1. Suppose your cellphone allows 6 number PIN codes to unlock it.

1. Use the multiplication rule to count the total number of available PINS.

2. If stole your phone, what is the probability that I could guess your PIN in one guess?

2. Consider the sample space $$S = \{-3, -11, 31\}$$. Suppose the random variable $$X$$ defined on $$S$$ has the density function defined below. What is the expectation of $$X$$, $$\mathbb{E}[X]$$?

$$x$$ $$-3$$ $$-11$$ $$31$$
$$f(x)$$ $$0.2$$ $$0.7$$ $$0.1$$
3. Suppose $$S = \{1, 2, 3\}$$, and we try to define a distribution by $$\mathbb{P}[\{1, 2, 3\}] = 1$$, $$\mathbb{P}[\{1,2\}] = 0.7$$, $$\mathbb{P}[\{1,3\}] = 0.5$$, $$\mathbb{P}[\{2, 3\}] = 0.7$$, $$\mathbb{P}[\{1\}] = 0.2$$, $$\mathbb{P}[\{2\}] = 0.5$$, and $$\mathbb{P}[\{3\}] = 0.3$$. Is $$\mathbb{P}$$ a valid probability function? Why or why not?

4. Consider the Ligue 1 footballer (French soccer player) Kylian Mbappé. If Kylian Mbappé attempts 5 penalty kicks, how many different ways can Kylian Mbappé make exactly 3 of 5 attempted penalty kicks?

5. Consider the random experiment in which a Ligue 1 footballer attempts 5 penalty kicks, where each kick is either a made shot or not.

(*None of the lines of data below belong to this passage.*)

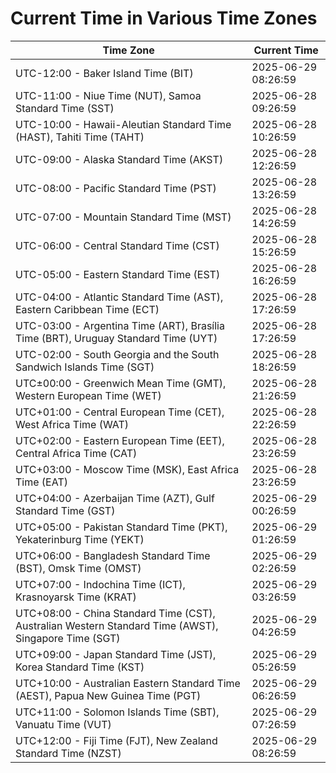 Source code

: # Current Time in Various Time Zones

| Time Zone | Current Time |
|-----------|--------------|
| UTC-12:00 - Baker Island Time (BIT) | 2025-06-29 08:26:59 |
| UTC-11:00 - Niue Time (NUT), Samoa Standard Time (SST) | 2025-06-28 09:26:59 |
| UTC-10:00 - Hawaii-Aleutian Standard Time (HAST), Tahiti Time (TAHT) | 2025-06-28 10:26:59 |
| UTC-09:00 - Alaska Standard Time (AKST) | 2025-06-28 12:26:59 |
| UTC-08:00 - Pacific Standard Time (PST) | 2025-06-28 13:26:59 |
| UTC-07:00 - Mountain Standard Time (MST) | 2025-06-28 14:26:59 |
| UTC-06:00 - Central Standard Time (CST) | 2025-06-28 15:26:59 |
| UTC-05:00 - Eastern Standard Time (EST) | 2025-06-28 16:26:59 |
| UTC-04:00 - Atlantic Standard Time (AST), Eastern Caribbean Time (ECT) | 2025-06-28 17:26:59 |
| UTC-03:00 - Argentina Time (ART), Brasília Time (BRT), Uruguay Standard Time (UYT) | 2025-06-28 17:26:59 |
| UTC-02:00 - South Georgia and the South Sandwich Islands Time (SGT) | 2025-06-28 18:26:59 |
| UTC±00:00 - Greenwich Mean Time (GMT), Western European Time (WET) | 2025-06-28 21:26:59 |
| UTC+01:00 - Central European Time (CET), West Africa Time (WAT) | 2025-06-28 22:26:59 |
| UTC+02:00 - Eastern European Time (EET), Central Africa Time (CAT) | 2025-06-28 23:26:59 |
| UTC+03:00 - Moscow Time (MSK), East Africa Time (EAT) | 2025-06-28 23:26:59 |
| UTC+04:00 - Azerbaijan Time (AZT), Gulf Standard Time (GST) | 2025-06-29 00:26:59 |
| UTC+05:00 - Pakistan Standard Time (PKT), Yekaterinburg Time (YEKT) | 2025-06-29 01:26:59 |
| UTC+06:00 - Bangladesh Standard Time (BST), Omsk Time (OMST) | 2025-06-29 02:26:59 |
| UTC+07:00 - Indochina Time (ICT), Krasnoyarsk Time (KRAT) | 2025-06-29 03:26:59 |
| UTC+08:00 - China Standard Time (CST), Australian Western Standard Time (AWST), Singapore Time (SGT) | 2025-06-29 04:26:59 |
| UTC+09:00 - Japan Standard Time (JST), Korea Standard Time (KST) | 2025-06-29 05:26:59 |
| UTC+10:00 - Australian Eastern Standard Time (AEST), Papua New Guinea Time (PGT) | 2025-06-29 06:26:59 |
| UTC+11:00 - Solomon Islands Time (SBT), Vanuatu Time (VUT) | 2025-06-29 07:26:59 |
| UTC+12:00 - Fiji Time (FJT), New Zealand Standard Time (NZST) | 2025-06-29 08:26:59 |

Suppose you are only interested in the total number of made shots.

1. Describe the sample space, $$S$$. You can usemath symbols, sentences, or a combination of both.

2. Create a reasonable random variable that assigns elements of the sample space $$S$$ to non-negative integers, $$X: S \to \mathbb{N}$$. Describe what $$X$$ does.